The response you receive should be the translated text for the passage you posted. Pretty neat eh?

Contact/Assistance

If you have issues with the Tika components of this document, you can get help from the Tika community mailing lists. If you have issues with the Joshua components of this document, you can get help from the Joshua community mailing lists.

Language Pack Details

Details

The language pack being used in this example was trained on the following bitexts, with a 4-gram language model built over the target side of the bitext. Many of the parallel documents were sources from OPUS, A Collection of Multilingual Parallel Corpora with Tools and Interfaces (http://opus.lingfil.uu.se/).

Benchmark

Test set

BLEU score

Meteor score

Description





Newstest2013

27.46

33.39

News

Fisher dev2

37.13

36.75

Conversational speech

Callhome evltest

32.44

33.39

Conversational speech

Global Voices

36.33

36.40

News

Configuration

# MERT optimized configuration
# decoder /export/projects/mpost/language-packs/es-en/5/tune/model/run-joshua.sh
# BLEU 0.2655 on dev /export/projects/mpost/language-packs/es-en/5/data/tune/corpus.es
# We were before running iteration 4
# finished Tue Sep 27 12:03:42 EDT 2016
# This file is a template for the Joshua pipeline; variables enclosed
# in <angle-brackets> are substituted by the pipeline script as
# appropriate.  This file also serves to document Joshua's many
# parameters.

# These are the grammar file specifications.  Joshua supports an
# arbitrary number of grammar files, each specified on its own line
# using the following format:
#
#   tm = TYPE OWNER LIMIT FILE
# 
# TYPE is "packed", "thrax", or "samt".  The latter denotes the format
# used in Zollmann and Venugopal's SAMT decoder
# (http://www.cs.cmu.edu/~zollmann/samt/).
# 
# OWNER is the "owner" of the rules in the grammar; this is used to
# determine which set of phrasal features apply to the grammar's
# rules.  Having different owners allows different features to be
# applied to different grammars, and for grammars to share features
# across files.
#
# LIMIT is the maximum input span permitted for the application of
# grammar rules found in the grammar file.  A value of -1 implies no limit.
#
# FILE is the grammar file (or directory when using packed grammars).
# The file can be compressed with gzip, which is determined by the
# presence or absence of a ".gz" file extension.
#
# By a convention defined by Chiang (2007), the grammars are split
# into two files: the main translation grammar containing all the
# learned translation rules, and a glue grammar which supports
# monotonic concatenation of hierarchical phrases.
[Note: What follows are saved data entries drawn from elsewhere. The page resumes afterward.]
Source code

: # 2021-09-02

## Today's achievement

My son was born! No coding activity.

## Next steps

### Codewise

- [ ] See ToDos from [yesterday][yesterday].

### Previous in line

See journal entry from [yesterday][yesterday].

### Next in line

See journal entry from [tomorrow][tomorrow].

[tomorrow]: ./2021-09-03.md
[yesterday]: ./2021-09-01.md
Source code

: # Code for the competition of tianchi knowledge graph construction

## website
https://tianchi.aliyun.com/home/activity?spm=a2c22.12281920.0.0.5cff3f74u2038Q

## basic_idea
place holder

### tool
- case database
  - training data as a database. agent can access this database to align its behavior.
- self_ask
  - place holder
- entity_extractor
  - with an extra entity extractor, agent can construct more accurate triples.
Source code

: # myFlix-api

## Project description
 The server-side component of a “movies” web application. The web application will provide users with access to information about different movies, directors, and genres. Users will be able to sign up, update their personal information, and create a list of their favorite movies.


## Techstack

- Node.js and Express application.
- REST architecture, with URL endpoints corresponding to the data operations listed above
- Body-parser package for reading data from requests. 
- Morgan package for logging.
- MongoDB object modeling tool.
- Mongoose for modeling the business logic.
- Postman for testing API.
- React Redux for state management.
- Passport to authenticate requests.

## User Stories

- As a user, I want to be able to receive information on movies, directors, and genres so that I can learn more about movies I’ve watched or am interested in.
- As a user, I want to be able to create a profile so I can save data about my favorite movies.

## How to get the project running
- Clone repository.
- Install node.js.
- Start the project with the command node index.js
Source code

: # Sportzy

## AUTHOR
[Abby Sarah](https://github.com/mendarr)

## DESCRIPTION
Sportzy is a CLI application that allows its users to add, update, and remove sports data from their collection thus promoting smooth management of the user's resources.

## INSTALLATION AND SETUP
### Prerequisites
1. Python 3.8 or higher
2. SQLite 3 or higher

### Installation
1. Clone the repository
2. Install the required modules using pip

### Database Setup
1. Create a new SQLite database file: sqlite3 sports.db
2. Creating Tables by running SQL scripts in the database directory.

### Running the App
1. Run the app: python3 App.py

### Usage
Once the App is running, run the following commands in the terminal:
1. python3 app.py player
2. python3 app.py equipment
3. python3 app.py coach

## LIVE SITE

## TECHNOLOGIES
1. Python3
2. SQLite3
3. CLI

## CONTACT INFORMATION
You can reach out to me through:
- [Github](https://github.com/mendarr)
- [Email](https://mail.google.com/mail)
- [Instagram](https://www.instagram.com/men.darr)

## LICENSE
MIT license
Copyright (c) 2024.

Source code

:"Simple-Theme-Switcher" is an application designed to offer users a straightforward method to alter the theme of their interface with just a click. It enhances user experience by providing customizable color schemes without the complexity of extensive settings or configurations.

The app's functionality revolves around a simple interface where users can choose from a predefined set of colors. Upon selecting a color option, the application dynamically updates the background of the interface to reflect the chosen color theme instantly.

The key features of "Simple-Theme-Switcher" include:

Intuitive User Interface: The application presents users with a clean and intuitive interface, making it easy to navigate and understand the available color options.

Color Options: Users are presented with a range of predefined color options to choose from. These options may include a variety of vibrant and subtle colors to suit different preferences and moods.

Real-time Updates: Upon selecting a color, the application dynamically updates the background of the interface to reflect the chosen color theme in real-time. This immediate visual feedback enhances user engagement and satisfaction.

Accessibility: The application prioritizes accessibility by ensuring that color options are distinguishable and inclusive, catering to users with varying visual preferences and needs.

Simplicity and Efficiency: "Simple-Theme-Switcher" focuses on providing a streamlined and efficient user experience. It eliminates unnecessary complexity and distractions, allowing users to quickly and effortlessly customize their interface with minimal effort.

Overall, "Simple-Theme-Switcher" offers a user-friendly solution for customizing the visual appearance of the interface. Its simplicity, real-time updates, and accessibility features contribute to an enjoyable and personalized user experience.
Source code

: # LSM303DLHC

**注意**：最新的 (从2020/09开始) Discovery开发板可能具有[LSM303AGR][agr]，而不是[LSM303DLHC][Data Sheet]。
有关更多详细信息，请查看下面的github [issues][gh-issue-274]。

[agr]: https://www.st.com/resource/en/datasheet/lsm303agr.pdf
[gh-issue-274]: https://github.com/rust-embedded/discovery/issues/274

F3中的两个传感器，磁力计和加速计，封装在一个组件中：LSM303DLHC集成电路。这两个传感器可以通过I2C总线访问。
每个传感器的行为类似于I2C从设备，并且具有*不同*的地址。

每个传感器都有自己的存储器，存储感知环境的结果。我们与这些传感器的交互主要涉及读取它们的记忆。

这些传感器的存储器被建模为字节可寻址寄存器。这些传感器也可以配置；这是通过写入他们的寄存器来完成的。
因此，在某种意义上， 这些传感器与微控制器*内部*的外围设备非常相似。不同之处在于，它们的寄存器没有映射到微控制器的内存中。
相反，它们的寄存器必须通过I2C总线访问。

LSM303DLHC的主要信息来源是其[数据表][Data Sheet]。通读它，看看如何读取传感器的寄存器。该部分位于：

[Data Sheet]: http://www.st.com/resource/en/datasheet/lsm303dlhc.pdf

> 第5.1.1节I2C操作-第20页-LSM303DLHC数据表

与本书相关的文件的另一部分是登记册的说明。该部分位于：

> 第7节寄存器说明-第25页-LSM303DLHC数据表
The glue grammar's
# main distinction from the regular grammar is that the span limit
# does not apply to it.  

tm = phrase -owner pt -maxspan 0 -path model/grammar.gz.packed

# This symbol is used over unknown words in the source language

default-non-terminal = X

# This is the goal nonterminal, used to determine when a complete
# parse is found.  It should correspond to the root-level rules in the
# glue grammar.

goal-symbol = GOAL

# Language model config.
#
# Multiple language models are supported.  For each language model,
# create one of the following lines:
#
# feature-function = LanguageModel -lm_type TYPE -lm_order ORDER -lm_file FILE
# feature-function = StateMinimizingLanguageModel -lm_order ORDER -lm_file FILE
#
# - TYPE is one of "kenlm" or "berkeleylm"
# - ORDER is the order of the language model (default 5)
# - FILE is the path to the LM file. This can be binarized if appropriate to the type
#   (e.g., KenLM has a compiled format)
#
# A state-minimizing LM collapses left-state. Currently only KenLM supports this.
#
# For each LM, add a weight lm_INDEX below, where indexing starts from 0.



# The suffix _OOV is appended to unknown source-language words if this
# is set to true.

mark-oovs = false

# The search algorithm: "cky" for hierarchical / phrase-based decoding, 
# "stack" for phrase-based decoding
search = stack

# The pop-limit for decoding.  This determines how many hypotheses are
# considered over each span of the input.

pop-limit = 100

# How many hypotheses to output

top-n = 1

# Whether those hypotheses should be distinct strings

use-unique-nbest = true

# This is the default format of the ouput printed to STDOUT.  The variables that can be
# substituted are:
#
# %i: the sentence number (0-indexed)
# %s: the translated sentence
# %t: the derivation tree
# %f: the feature string
# %c: the model cost

output-format = %S

# When printing the trees (%t in 'output-format'), this controls whether the alignments
# are also printed.

include-align-index = false

# And these are the feature functions to activate.
feature-function = OOVPenalty
feature-function = WordPenalty

## Model weights #####################################################

# For each langage model line listed above, create a weight in the
# following format: the keyword "lm", a 0-based index, and the weight.
# lm_INDEX WEIGHT


# The phrasal weights correspond to weights stored with each of the
# grammar rules.  The format is
#
#   tm_OWNER_COLUMN WEIGHT
#
# where COLUMN denotes the 0-based order of the parameter in the
# grammar file and WEIGHT is the corresponding weight.  In the future,
# we plan to add a sparse feature representation which will simplify
# this.

# The wordpenalty feature counts the number of words in each hypothesis.


# This feature counts the number of unknown words in the hypothesis.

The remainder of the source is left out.